After my profile of the blogger Markos Moulitsas appeared in
our January/February issue, Moulitsas wrote a post
(link) on
his weblog challenging some of the facts in my piece, and in
many instances he turned out to be right.
My piece quoted a staffer for the Democratic Congressional
Campaign Committee indicating that Moulitsas makes calls to
prospective candidates on behalf of the DCCC. The source was
definitely in a position to know, and a review of my notes
shows that the quote was what my source said. When I emailed
him after publication for clarification, the source said
that while he had "brainstormed" with Markos, a different
blogger had made the recruiting calls. This is Moulitsas's
position too, and I take him at his word.
My story stated that Moulitsas speaks frequently and
regularly with DCCC Chair Rahm Emmanuel and Senate Minority
Leader Harry Reid. In fact, he speaks regularly with their
staffs, never with Emmanuel, and only very occasionally with
Reid.
The speech Moulitsas gave to the Senate Democratic caucus
took place in the Kennedy Center and not, as my story had
reported, in the Capitol's LBJ room (the normal place such
caucuses occur). And I have no reason to doubt Moulitsas
when he says he talked about how Democrats can use blogging
politically and not about overall political strategy.

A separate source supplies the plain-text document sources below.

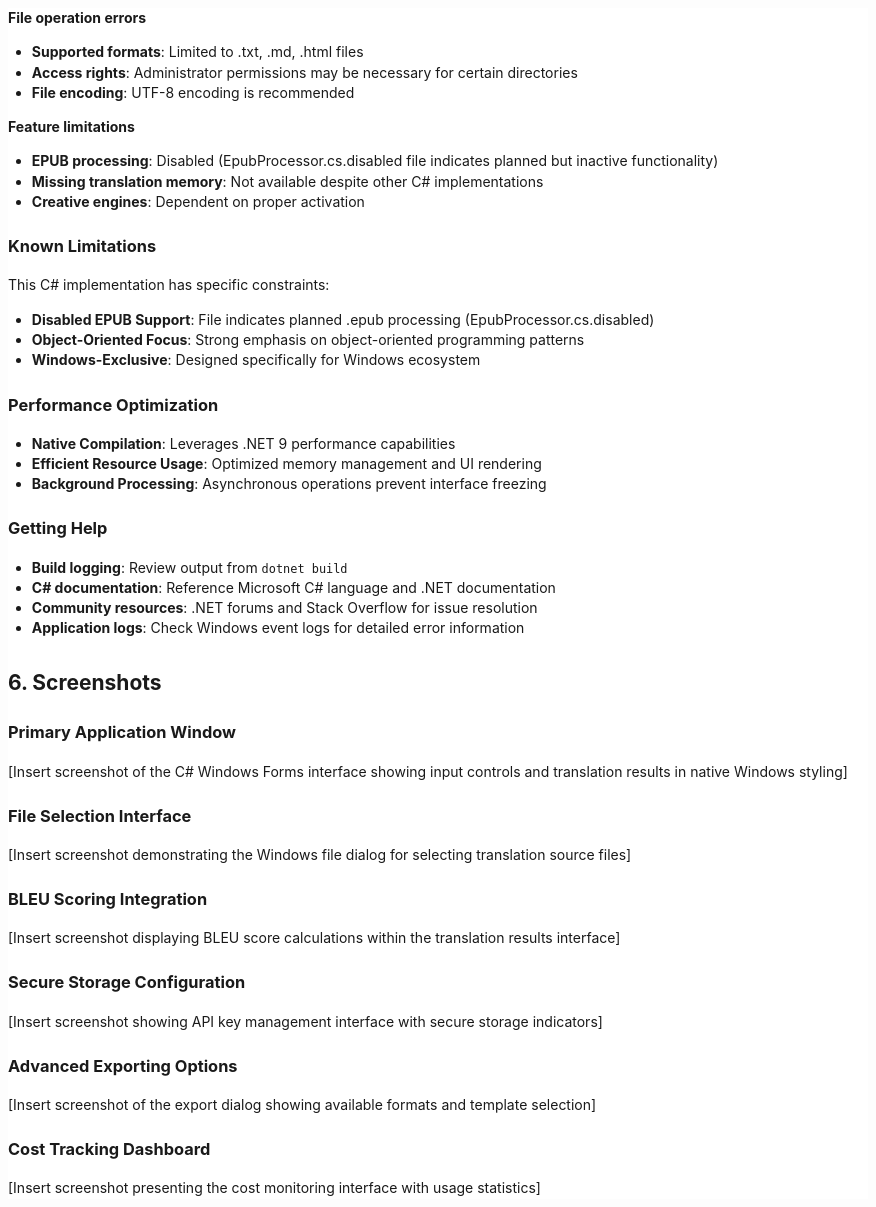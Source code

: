 **File operation errors**
- **Supported formats**: Limited to .txt, .md, .html files
- **Access rights**: Administrator permissions may be necessary for certain directories
- **File encoding**: UTF-8 encoding is recommended

**Feature limitations**
- **EPUB processing**: Disabled (EpubProcessor.cs.disabled file indicates planned but inactive functionality)
- **Missing translation memory**: Not available despite other C# implementations
- **Creative engines**: Dependent on proper activation

### Known Limitations
This C# implementation has specific constraints:
- **Disabled EPUB Support**: File indicates planned .epub processing (EpubProcessor.cs.disabled)
- **Object-Oriented Focus**: Strong emphasis on object-oriented programming patterns
- **Windows-Exclusive**: Designed specifically for Windows ecosystem

### Performance Optimization
- **Native Compilation**: Leverages .NET 9 performance capabilities
- **Efficient Resource Usage**: Optimized memory management and UI rendering
- **Background Processing**: Asynchronous operations prevent interface freezing

### Getting Help
- **Build logging**: Review output from `dotnet build`
- **C# documentation**: Reference Microsoft C# language and .NET documentation
- **Community resources**: .NET forums and Stack Overflow for issue resolution
- **Application logs**: Check Windows event logs for detailed error information

## 6. Screenshots

### Primary Application Window
[Insert screenshot of the C# Windows Forms interface showing input controls and translation results in native Windows styling]

### File Selection Interface
[Insert screenshot demonstrating the Windows file dialog for selecting translation source files]

### BLEU Scoring Integration
[Insert screenshot displaying BLEU score calculations within the translation results interface]

### Secure Storage Configuration
[Insert screenshot showing API key management interface with secure storage indicators]

### Advanced Exporting Options
[Insert screenshot of the export dialog showing available formats and template selection]

### Cost Tracking Dashboard
[Insert screenshot presenting the cost monitoring interface with usage statistics]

Nor do I doubt that he raised for Democratic candidates more
than the $500,000 I said he did. When I wrote that his site
gets "3.7 million weekly readers," I should have used the
technical term "unique visitors," which is the closest
available approximation of a website's readership, but is
certainly bigger than the actual number of weekly readers.
And the piece gave the incorrect date for an incident in
which Moulitsas responded on his weblog to television images
of cheering mobs dragging the charred, dismembered bodies of
American contractors through the streets of Fallujah. That
happened in March, 2004, not June, 2003.